The coming months of 2011 will provide an interesting ground for special interests pandering to politicians fighting for their futures. My recent favourite is Terry David Mulligan running booze across the Alberta line in an attempt to change the province’s arcane prohibition liquor transport ban. In terms of real estate, there are a few issues that have garnered attention of late, mostly around Vancouver’s chronic affordability issues, so much so even the City’s elite have started to take notice.
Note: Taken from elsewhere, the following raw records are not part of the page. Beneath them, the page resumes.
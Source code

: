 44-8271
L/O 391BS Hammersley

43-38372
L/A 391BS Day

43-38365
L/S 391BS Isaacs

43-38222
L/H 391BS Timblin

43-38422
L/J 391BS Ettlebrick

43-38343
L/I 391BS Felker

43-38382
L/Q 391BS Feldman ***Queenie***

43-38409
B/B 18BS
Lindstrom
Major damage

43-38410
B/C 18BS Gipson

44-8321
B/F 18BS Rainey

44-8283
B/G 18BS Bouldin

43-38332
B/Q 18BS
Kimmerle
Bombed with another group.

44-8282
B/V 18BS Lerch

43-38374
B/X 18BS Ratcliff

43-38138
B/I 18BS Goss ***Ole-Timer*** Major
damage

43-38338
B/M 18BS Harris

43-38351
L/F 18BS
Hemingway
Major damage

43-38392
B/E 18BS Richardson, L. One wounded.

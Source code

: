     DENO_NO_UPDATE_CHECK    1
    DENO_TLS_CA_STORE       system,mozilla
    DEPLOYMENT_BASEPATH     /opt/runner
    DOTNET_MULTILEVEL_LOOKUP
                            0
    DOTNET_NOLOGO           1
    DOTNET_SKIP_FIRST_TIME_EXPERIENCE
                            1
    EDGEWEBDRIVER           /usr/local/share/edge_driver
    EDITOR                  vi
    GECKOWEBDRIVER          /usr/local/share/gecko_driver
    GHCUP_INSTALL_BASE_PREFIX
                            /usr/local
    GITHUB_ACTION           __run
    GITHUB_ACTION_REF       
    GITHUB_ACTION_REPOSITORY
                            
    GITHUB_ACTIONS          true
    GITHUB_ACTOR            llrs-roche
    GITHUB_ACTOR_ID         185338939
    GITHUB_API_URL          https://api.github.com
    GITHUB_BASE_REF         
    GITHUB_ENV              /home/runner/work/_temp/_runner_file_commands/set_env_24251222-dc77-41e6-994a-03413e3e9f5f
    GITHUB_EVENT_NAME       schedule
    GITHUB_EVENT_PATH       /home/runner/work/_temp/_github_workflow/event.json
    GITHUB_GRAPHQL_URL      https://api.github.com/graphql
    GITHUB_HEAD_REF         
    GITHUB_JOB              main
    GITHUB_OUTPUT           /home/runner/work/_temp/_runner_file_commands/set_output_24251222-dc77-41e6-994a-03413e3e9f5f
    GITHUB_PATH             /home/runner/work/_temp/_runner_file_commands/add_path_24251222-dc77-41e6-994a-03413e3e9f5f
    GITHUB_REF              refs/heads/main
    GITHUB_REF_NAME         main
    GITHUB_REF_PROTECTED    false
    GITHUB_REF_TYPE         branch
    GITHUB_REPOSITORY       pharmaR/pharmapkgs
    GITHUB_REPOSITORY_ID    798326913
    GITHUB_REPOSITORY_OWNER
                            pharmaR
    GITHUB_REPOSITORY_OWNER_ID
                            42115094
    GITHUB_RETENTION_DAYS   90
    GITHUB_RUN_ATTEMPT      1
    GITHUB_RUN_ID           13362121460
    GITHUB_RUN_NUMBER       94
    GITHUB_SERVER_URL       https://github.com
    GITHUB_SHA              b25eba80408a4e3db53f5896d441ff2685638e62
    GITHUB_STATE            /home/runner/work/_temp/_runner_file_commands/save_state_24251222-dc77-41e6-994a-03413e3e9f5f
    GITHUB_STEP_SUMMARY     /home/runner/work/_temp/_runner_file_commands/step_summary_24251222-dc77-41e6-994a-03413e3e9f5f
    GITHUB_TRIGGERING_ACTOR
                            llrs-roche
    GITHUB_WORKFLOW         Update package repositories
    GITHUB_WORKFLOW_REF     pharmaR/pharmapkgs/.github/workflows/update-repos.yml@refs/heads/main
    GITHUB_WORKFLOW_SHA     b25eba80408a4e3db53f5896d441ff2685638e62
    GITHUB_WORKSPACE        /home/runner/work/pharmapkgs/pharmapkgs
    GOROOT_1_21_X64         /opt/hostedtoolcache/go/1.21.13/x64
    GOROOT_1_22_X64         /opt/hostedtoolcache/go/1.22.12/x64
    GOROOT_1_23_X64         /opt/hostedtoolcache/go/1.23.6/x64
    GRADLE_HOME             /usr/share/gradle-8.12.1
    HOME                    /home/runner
In election years politicians on both sides of a debate love a wedge issue. On this front real estate seems prime for garnering some of their attention. Christy Clark won her seat in Point Grey by not too large a margin, to the point where she is considering running elsewhere. Point Grey is close to ground zero when it comes to the international housing bubble, fueled by debt, speculators, and foreign capital investment. High prices are nice, even for locals, but this has limits. We have heard anecdotes of resident surgeons leaving Vancouver, not for higher-paying jobs, but for more affordable real estate. Parents in well-heeled neighbourhoods are starting to realize their children are unable to afford to live close to them. Then there are people who have been unwilling to take large debt loads and have chosen to rent, or simply move away from the city into the suburbs or to another metropolitan area altogether. Having an exodus of well-educated Vancouverites is not something in the long-term interests of a city that has delusions of being the next New York. The long-term health of the City I would hope to be in everyone’s interest.
So the questions for readers are:
- Are recent house price movements in Vancouver enough to be a political issue?
- What politicians would you specifically contact?
- What groups of people would like to see governments do something about high prices?
- What can provincial and civic politicians even do about it?
It’s worth thinking about what would be required for politicians to act to attempt to curb high prices in Vancouver, in other words, how should the problem of high prices be framed to make it a potential vote-winner and loser. Writing a rant to your MLA may be one strategy, but in an election year, a more concentrated, reasoned, and strategic effort may elicit better results. What do you think?